茨城へ(前篇)

土曜のこと。鹿島の叔父さんの家へと向かう。
7時半に起きてチコちゃんの再放送を見ながら
リビングの片付けをしたり、階段に掃除機をかける。
全て準備が済んで家を出たのは11時過ぎ。
ガソリンを入れる。ここ数日で値上がりしたと妻は言う。
朝から腹の調子がよくない。ひどくはないが下し気味。
ウィルス性の胃腸炎だろうか。
何度かトイレに駆け込む。
 
平和台から環八に乗って中台から首都高。
荒川沿いに千葉方面へ。
小菅ジャンクションが近づいたところでスカイツリーが大きく見えた。
常磐道を少しかすめて東関道。
湾岸千葉、四街道、佐倉。
酒々井のパーキングエリアで休憩。松屋とスタバが入っていた。
 
利根川に出て視界が開ける。
田んぼの向こうに工場の煙突、鉄塔の赤と白。
煙突からは白い煙がたなびいていた。鹿島の工業地帯か。
道路が広い。土地が広い。
ラーメン屋だろうとユニクロだろうとロードサイドの店が大きい。
家もまばら。原っぱのところどころにポツンとビジネスホテルが建っている。
広い敷地に建築資材を積み重ねている。
ホームセンターもとにかく大きい。農業資材だけで一棟広がっている。
 
13時。叔父さんの家には16時までに行くとしていて、
時間があったので近くの鹿島神宮に行ってみた。
鄙びた参道をゆっくり進んでいくと
蕎麦屋のおばちゃんが隣接した有料駐車場へと促す。500円。
鹿島神宮のオフィシャルの駐車場があってそこは300円のようだけどと
進んでいったら300円と書かれたプラカードを持った男性が誘導している。
ここだろうかと入ったが、ここもお土産屋の駐車場だった。
オフィシャルの駐車場は入り口のすぐ近くにあった。
 
参道の蕎麦屋の一つに入った。
僕らが入った時は空いてたのがすぐ満席になった。
どの店もけんちん蕎麦がメニューにあって
妻はそれと火薬ご飯のセット、僕はカツ丼とせいろ蕎麦のセットにした。
店主の趣味が模型作りなのか、店内には城、バイク、戦車、様々な模型が飾られていた。
ジャズコンボのフィギュアが曲に合わせて腕や楽器を動かしていた。
 
鹿島と言えば塚原卜伝
広場ではその生涯を絵本にしたものをさらにパネルにしてかざっていた。
鍋の蓋で敵が襲いかかってきたのを防いだとか。
80歳を超えた長生きだったことを知る。
 
大鳥居、その先の楼門。
夏越しの大祓とのことで茅の輪をくぐる。
今、令和の大改修となっているようであちこちに覆いがかかっている。
明日は年に一度の古武道大会が行われる日となっていて、舞台の用意がなされていた。
「鹿島七不思議」を記した立札があった。
・要石 その根底ふかくて図り知れずという
・御手洗 池の深さ大人小人によらず乳を過ぎずという
などなど。
奥参道を歩いてその要石、御手洗池に行ってみる。
ところどころにBS-NHKのドラマ『塚原卜伝』のロケ地はここだったと看板が立っていた。

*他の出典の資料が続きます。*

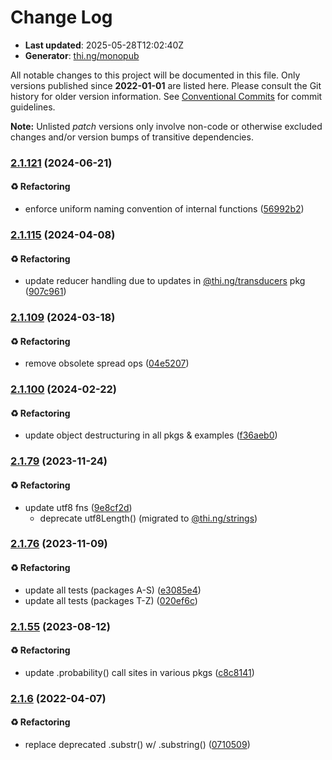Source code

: # Change Log

- **Last updated**: 2025-05-28T12:02:40Z
- **Generator**: [thi.ng/monopub](https://thi.ng/monopub)

All notable changes to this project will be documented in this file.
Only versions published since **2022-01-01** are listed here.
Please consult the Git history for older version information.
See [Conventional Commits](https://conventionalcommits.org/) for commit guidelines.

**Note:** Unlisted _patch_ versions only involve non-code or otherwise excluded changes
and/or version bumps of transitive dependencies.

### [2.1.121](https://github.com/thi-ng/umbrella/tree/@thi.ng/transducers-binary@2.1.121) (2024-06-21)

#### ♻️ Refactoring

- enforce uniform naming convention of internal functions ([56992b2](https://github.com/thi-ng/umbrella/commit/56992b2))

### [2.1.115](https://github.com/thi-ng/umbrella/tree/@thi.ng/transducers-binary@2.1.115) (2024-04-08)

#### ♻️ Refactoring

- update reducer handling due to updates in [@thi.ng/transducers](https://github.com/thi-ng/umbrella/tree/main/packages/transducers) pkg ([907c961](https://github.com/thi-ng/umbrella/commit/907c961))

### [2.1.109](https://github.com/thi-ng/umbrella/tree/@thi.ng/transducers-binary@2.1.109) (2024-03-18)

#### ♻️ Refactoring

- remove obsolete spread ops ([04e5207](https://github.com/thi-ng/umbrella/commit/04e5207))

### [2.1.100](https://github.com/thi-ng/umbrella/tree/@thi.ng/transducers-binary@2.1.100) (2024-02-22)

#### ♻️ Refactoring

- update object destructuring in all pkgs & examples ([f36aeb0](https://github.com/thi-ng/umbrella/commit/f36aeb0))

### [2.1.79](https://github.com/thi-ng/umbrella/tree/@thi.ng/transducers-binary@2.1.79) (2023-11-24)

#### ♻️ Refactoring

- update utf8 fns ([9e8cf2d](https://github.com/thi-ng/umbrella/commit/9e8cf2d))
  - deprecate utf8Length() (migrated to [@thi.ng/strings](https://github.com/thi-ng/umbrella/tree/main/packages/strings))

### [2.1.76](https://github.com/thi-ng/umbrella/tree/@thi.ng/transducers-binary@2.1.76) (2023-11-09)

#### ♻️ Refactoring

- update all tests (packages A-S) ([e3085e4](https://github.com/thi-ng/umbrella/commit/e3085e4))
- update all tests (packages T-Z) ([020ef6c](https://github.com/thi-ng/umbrella/commit/020ef6c))

### [2.1.55](https://github.com/thi-ng/umbrella/tree/@thi.ng/transducers-binary@2.1.55) (2023-08-12)

#### ♻️ Refactoring

- update .probability() call sites in various pkgs ([c8c8141](https://github.com/thi-ng/umbrella/commit/c8c8141))

### [2.1.6](https://github.com/thi-ng/umbrella/tree/@thi.ng/transducers-binary@2.1.6) (2022-04-07)

#### ♻️ Refactoring

- replace deprecated .substr() w/ .substring() ([0710509](https://github.com/thi-ng/umbrella/commit/0710509))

参道の左右から伸びる古木がどれも立派で見上げるととてつもない高さ。
100年、200年ではないだろう。
澄んだ空気が心地よい。人がいないところではマスクを外して思いっきり呼吸をする。
 
途中、鹿園があった。
100円でニンジンが数切入ったカゴをもら、餌やり体験。
柵の隙間からニンジンを差し出すと我先にと群がってくる。
池の鯉というよりもゾンビ映画のような……
我関せずと奥で寝そべっている親子もいた。
 
奥宮から右へ。また森の中をしばらく歩く。
要石が祀られているが、地面から頭がちょこんと出ているだけ。
どれだけの大きさなのだろう。
地中の鯰を押さえつけているからこの辺りは地震の被害がないとのことだが。
 
奥宮に戻ってさらに奥の御手洗池へ。
先ほどの塚原卜伝のパネルでは
戦国時代、敵を切りまくってむなしくなった卜伝が故郷鹿島に戻り、
御手洗池に入って修行をしたとあった。
四角形に掘られ、苔むした中を鯉や金魚が泳いでいる。
清水を汲むことができる。
空のペットボトルを様々なサイズで売っていて
一番小さいサイズが500mlで100円。
これに柄杓で掬っていれていっぱいにする。
さっそく飲んでみたが、煮沸してから飲んでくださいとあった。
この土日、腹の調子がよくないのは煮沸せずに飲んだからか……
 
この日何度目かのトイレへ。
出てくると御朱印帳の窓口。受け付けると番号札が渡され、
「359番の御朱印帳ができました。窓口に取りに来てください」
というようにコンピューターの音声が。
ドライブスルーのようだった。
 
鹿島神宮を出て叔父の家へ。
16時前に着いて荷物を下ろすとそのまま温泉に行くことになる。
神栖市。この辺りも地震の影響があって道路が崩れたところがあったこと。
コンビナートの収入で潤っていて全国でも5番目の住みやすさ、
中学校までは授業料無料で、移り住んでくる母子家庭が多いのだという。
まだ家の建っていない空き地が多く、鉄塔がまるで見本市のように多種多彩な形や大きさで。
遠くまで連なっている。
来る途中にJAEA原子力機構)の広大な施設もあった。
電力という意味ではここは日本の大動脈瘤なのか。
 
北浦の南の端にかけられた橋を渡る。
湖のほとりに建てられた鳥居を見た。
潮来市に入る。
丘の上のかんぽの宿の日帰り入浴を利用するはずが、
受け付けは16時までだという。30分ほど過ぎていた。
引き返し、鹿島セントラルホテルの温泉にする。
出張で来る人が多いのでホテルがたくさん建っている。
その中でも一番大きい。
家の近くの極楽湯のようにお湯が黒っぽい。化石が溶け込んでいるのか。
内湯がぬるく、露天風呂が熱い。
大理石の一人用のソファーのような形状の浴槽があって
これが心地よく、何度も入った。
 
温泉から出ると叔父の家の近くの居酒屋へ。
料理も酒もメニューが豊富でいい店だった。
20以上歳の離れた従姉妹とその友達が合流して楽しい時を過ごす。
あいつに電話しようとなって何年かぶりに別の従姉妹と話したり。
母は7人兄弟なので従兄弟・従姉妹が勢ぞろいすると
40年ぐらい年が離れているんですよね。
 
酔っぱらった叔父を抱きかかえて帰る。
布団を出してもらってさっそく寝る。
叔父は犬を飼っていて僕らが返ってくるとはしゃぎ出す。
ケージに乗りかかって尻尾を振る。
 
僕らも酔っぱらって23時には寝た。